WORK ORDER » The records are to be repeated exactly, and any images in them are to be dropped.
************
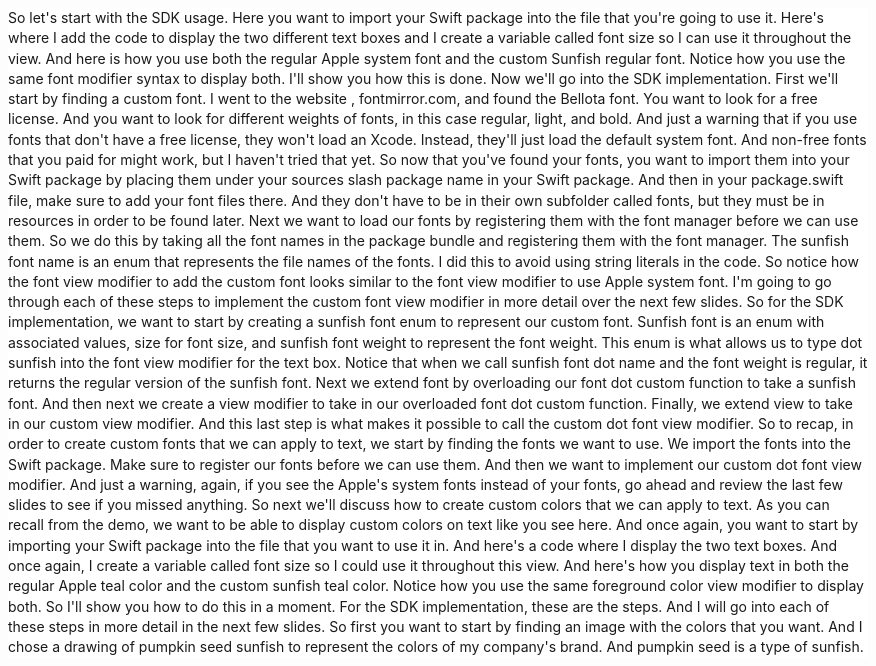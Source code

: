 So let's start with the SDK usage.
Here you want to import your Swift package into the file that you're going to use it.
Here's where I add the code to display the two different text boxes and I create a variable called font size so I can use it throughout the view.
And here is how you use both the regular Apple system font and the custom Sunfish regular font.
Notice how you use the same font modifier syntax to display both.
I'll show you how this is done.
Now we'll go into the SDK implementation.
First we'll start by finding a custom font.
I went to the website , fontmirror.com, and found the Bellota font.
You want to look for a free license.
And you want to look for different weights of fonts, in this case regular, light, and bold.
And just a warning that if you use fonts that don't have a free license, they won't load an Xcode.
Instead, they'll just load the default system font.
And non-free fonts that you paid for might work, but I haven't tried that yet.
So now that you've found your fonts, you want to import them into your Swift package by placing them under your sources slash package name in your Swift package.
And then in your package.swift file, make sure to add your font files there.
And they don't have to be in their own subfolder called fonts, but they must be in resources in order to be found later.
Next we want to load our fonts by registering them with the font manager before we can use them.
So we do this by taking all the font names in the package bundle and registering them with the font manager.
The sunfish font name is an enum that represents the file names of the fonts.
I did this to avoid using string literals in the code.
So notice how the font view modifier to add the custom font looks similar to the font view modifier to use Apple system font.
I'm going to go through each of these steps to implement the custom font view modifier in more detail over the next few slides.
So for the SDK implementation, we want to start by creating a sunfish font enum to represent our custom font.
Sunfish font is an enum with associated values, size for font size, and sunfish font weight to represent the font weight.
This enum is what allows us to type dot sunfish into the font view modifier for the text box.
Notice that when we call sunfish font dot name and the font weight is regular, it returns the regular version of the sunfish font.
Next we extend font by overloading our font dot custom function to take a sunfish font.
And then next we create a view modifier to take in our overloaded font dot custom function.
Finally, we extend view to take in our custom view modifier.
And this last step is what makes it possible to call the custom dot font view modifier.
So to recap, in order to create custom fonts that we can apply to text, we start by finding the fonts we want to use.
We import the fonts into the Swift package.
Make sure to register our fonts before we can use them.
And then we want to implement our custom dot font view modifier.
And just a warning, again, if you see the Apple's system fonts instead of your fonts, go ahead and review the last few slides to see if you missed anything.
So next we'll discuss how to create custom colors that we can apply to text.
As you can recall from the demo, we want to be able to display custom colors on text like you see here.
And once again, you want to start by importing your Swift package into the file that you want to use it in.
And here's a code where I display the two text boxes.
And once again, I create a variable called font size so I could use it throughout this view.
And here's how you display text in both the regular Apple teal color and the custom sunfish teal color.
Notice how you use the same foreground color view modifier to display both.
So I'll show you how to do this in a moment.
For the SDK implementation, these are the steps.
And I will go into each of these steps in more detail in the next few slides.
So first you want to start by finding an image with the colors that you want.
And I chose a drawing of pumpkin seed sunfish to represent the colors of my company's brand.
And pumpkin seed is a type of sunfish.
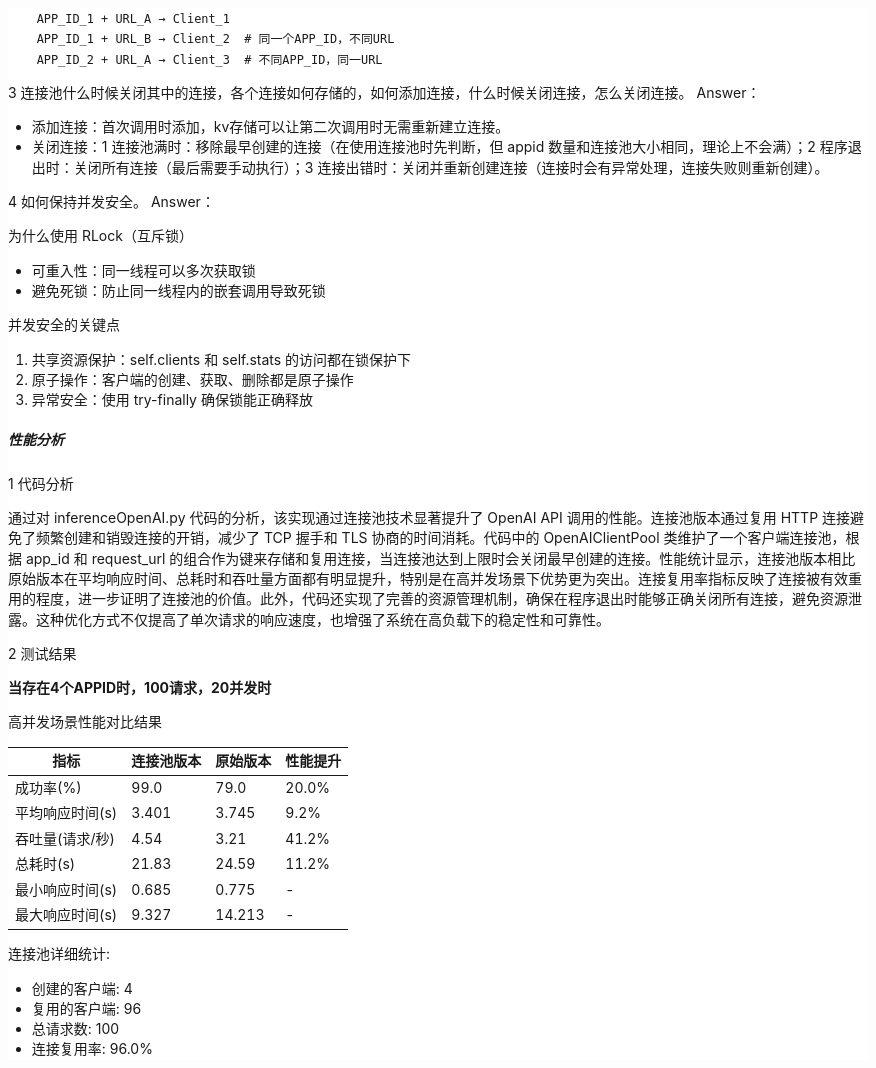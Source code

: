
 ```text
	APP_ID_1 + URL_A → Client_1
	APP_ID_1 + URL_B → Client_2  # 同一个APP_ID，不同URL
	APP_ID_2 + URL_A → Client_3  # 不同APP_ID，同一URL
```

3 连接池什么时候关闭其中的连接，各个连接如何存储的，如何添加连接，什么时候关闭连接，怎么关闭连接。
  Answer：

- 添加连接：首次调用时添加，kv存储可以让第二次调用时无需重新建立连接。
- 关闭连接：1 连接池满时：移除最早创建的连接（在使用连接池时先判断，但 appid 数量和连接池大小相同，理论上不会满）；2 程序退出时：关闭所有连接（最后需要手动执行）；3 连接出错时：关闭并重新创建连接（连接时会有异常处理，连接失败则重新创建）。

4 如何保持并发安全。
 Answer：

为什么使用 RLock（互斥锁）

- 可重入性：同一线程可以多次获取锁
- 避免死锁：防止同一线程内的嵌套调用导致死锁

并发安全的关键点

1. 共享资源保护：self.clients 和 self.stats 的访问都在锁保护下
2. 原子操作：客户端的创建、获取、删除都是原子操作
3. 异常安全：使用 try-finally 确保锁能正确释放

##### 性能分析

1 代码分析

通过对 inferenceOpenAI.py 代码的分析，该实现通过连接池技术显著提升了 OpenAI API 调用的性能。连接池版本通过复用 HTTP 连接避免了频繁创建和销毁连接的开销，减少了 TCP 握手和 TLS 协商的时间消耗。代码中的 OpenAIClientPool 类维护了一个客户端连接池，根据 app_id 和 request_url 的组合作为键来存储和复用连接，当连接池达到上限时会关闭最早创建的连接。性能统计显示，连接池版本相比原始版本在平均响应时间、总耗时和吞吐量方面都有明显提升，特别是在高并发场景下优势更为突出。连接复用率指标反映了连接被有效重用的程度，进一步证明了连接池的价值。此外，代码还实现了完善的资源管理机制，确保在程序退出时能够正确关闭所有连接，避免资源泄露。这种优化方式不仅提高了单次请求的响应速度，也增强了系统在高负载下的稳定性和可靠性。

2 测试结果

**当存在4个APPID时，100请求，20并发时**

高并发场景性能对比结果

| 指标            | 连接池版本 | 原始版本 | 性能提升 |
| --------------- | ---------- | -------- | -------- |
| 成功率(%)       | 99.0       | 79.0     | 20.0%    |
| 平均响应时间(s) | 3.401      | 3.745    | 9.2%     |
| 吞吐量(请求/秒) | 4.54       | 3.21     | 41.2%    |
| 总耗时(s)       | 21.83      | 24.59    | 11.2%    |
| 最小响应时间(s) | 0.685      | 0.775    | -        |
| 最大响应时间(s) | 9.327      | 14.213   | -        |

连接池详细统计:

- 创建的客户端: 4
- 复用的客户端: 96
- 总请求数: 100
- 连接复用率: 96.0%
************
RESPONSE TO THE EXERCISE »
Source code

: So let's start with the SDK usage.
Here you want to import your Swift package into the file that you're going to use it.
Here's where I add the code to display the two different text boxes and I create a variable called font size so I can use it throughout the view.
And here is how you use both the regular Apple system font and the custom Sunfish regular font.
Notice how you use the same font modifier syntax to display both.
I'll show you how this is done.
Now we'll go into the SDK implementation.
First we'll start by finding a custom font.
I went to the website , fontmirror.com, and found the Bellota font.
You want to look for a free license.
And you want to look for different weights of fonts, in this case regular, light, and bold.
And just a warning that if you use fonts that don't have a free license, they won't load an Xcode.
Instead, they'll just load the default system font.
And non-free fonts that you paid for might work, but I haven't tried that yet.
So now that you've found your fonts, you want to import them into your Swift package by placing them under your sources slash package name in your Swift package.
And then in your package.swift file, make sure to add your font files there.
And they don't have to be in their own subfolder called fonts, but they must be in resources in order to be found later.
Next we want to load our fonts by registering them with the font manager before we can use them.
So we do this by taking all the font names in the package bundle and registering them with the font manager.
The sunfish font name is an enum that represents the file names of the fonts.
I did this to avoid using string literals in the code.
So notice how the font view modifier to add the custom font looks similar to the font view modifier to use Apple system font.
I'm going to go through each of these steps to implement the custom font view modifier in more detail over the next few slides.
So for the SDK implementation, we want to start by creating a sunfish font enum to represent our custom font.
Sunfish font is an enum with associated values, size for font size, and sunfish font weight to represent the font weight.
This enum is what allows us to type dot sunfish into the font view modifier for the text box.
Notice that when we call sunfish font dot name and the font weight is regular, it returns the regular version of the sunfish font.
Next we extend font by overloading our font dot custom function to take a sunfish font.
And then next we create a view modifier to take in our overloaded font dot custom function.
Finally, we extend view to take in our custom view modifier.
And this last step is what makes it possible to call the custom dot font view modifier.
So to recap, in order to create custom fonts that we can apply to text, we start by finding the fonts we want to use.
We import the fonts into the Swift package.
Make sure to register our fonts before we can use them.
And then we want to implement our custom dot font view modifier.
And just a warning, again, if you see the Apple's system fonts instead of your fonts, go ahead and review the last few slides to see if you missed anything.
So next we'll discuss how to create custom colors that we can apply to text.
As you can recall from the demo, we want to be able to display custom colors on text like you see here.
And once again, you want to start by importing your Swift package into the file that you want to use it in.
And here's a code where I display the two text boxes.
And once again, I create a variable called font size so I could use it throughout this view.
And here's how you display text in both the regular Apple teal color and the custom sunfish teal color.
Notice how you use the same foreground color view modifier to display both.
So I'll show you how to do this in a moment.
For the SDK implementation, these are the steps.
And I will go into each of these steps in more detail in the next few slides.
So first you want to start by finding an image with the colors that you want.
And I chose a drawing of pumpkin seed sunfish to represent the colors of my company's brand.
And pumpkin seed is a type of sunfish.
Source code

:
 ```text
	APP_ID_1 + URL_A → Client_1
	APP_ID_1 + URL_B → Client_2  # 同一个APP_ID，不同URL
	APP_ID_2 + URL_A → Client_3  # 不同APP_ID，同一URL
```

3 连接池什么时候关闭其中的连接，各个连接如何存储的，如何添加连接，什么时候关闭连接，怎么关闭连接。
  Answer：

- 添加连接：首次调用时添加，kv存储可以让第二次调用时无需重新建立连接。
- 关闭连接：1 连接池满时：移除最早创建的连接（在使用连接池时先判断，但 appid 数量和连接池大小相同，理论上不会满）；2 程序退出时：关闭所有连接（最后需要手动执行）；3 连接出错时：关闭并重新创建连接（连接时会有异常处理，连接失败则重新创建）。

4 如何保持并发安全。
 Answer：

为什么使用 RLock（互斥锁）

- 可重入性：同一线程可以多次获取锁
- 避免死锁：防止同一线程内的嵌套调用导致死锁

并发安全的关键点

1. 共享资源保护：self.clients 和 self.stats 的访问都在锁保护下
2. 原子操作：客户端的创建、获取、删除都是原子操作
3. 异常安全：使用 try-finally 确保锁能正确释放

##### 性能分析

1 代码分析

通过对 inferenceOpenAI.py 代码的分析，该实现通过连接池技术显著提升了 OpenAI API 调用的性能。连接池版本通过复用 HTTP 连接避免了频繁创建和销毁连接的开销，减少了 TCP 握手和 TLS 协商的时间消耗。代码中的 OpenAIClientPool 类维护了一个客户端连接池，根据 app_id 和 request_url 的组合作为键来存储和复用连接，当连接池达到上限时会关闭最早创建的连接。性能统计显示，连接池版本相比原始版本在平均响应时间、总耗时和吞吐量方面都有明显提升，特别是在高并发场景下优势更为突出。连接复用率指标反映了连接被有效重用的程度，进一步证明了连接池的价值。此外，代码还实现了完善的资源管理机制，确保在程序退出时能够正确关闭所有连接，避免资源泄露。这种优化方式不仅提高了单次请求的响应速度，也增强了系统在高负载下的稳定性和可靠性。

2 测试结果

**当存在4个APPID时，100请求，20并发时**

高并发场景性能对比结果

| 指标            | 连接池版本 | 原始版本 | 性能提升 |
| --------------- | ---------- | -------- | -------- |
| 成功率(%)       | 99.0       | 79.0     | 20.0%    |
| 平均响应时间(s) | 3.401      | 3.745    | 9.2%     |
| 吞吐量(请求/秒) | 4.54       | 3.21     | 41.2%    |
| 总耗时(s)       | 21.83      | 24.59    | 11.2%    |
| 最小响应时间(s) | 0.685      | 0.775    | -        |
| 最大响应时间(s) | 9.327      | 14.213   | -        |

连接池详细统计:

- 创建的客户端: 4
- 复用的客户端: 96
- 总请求数: 100
- 连接复用率: 96.0%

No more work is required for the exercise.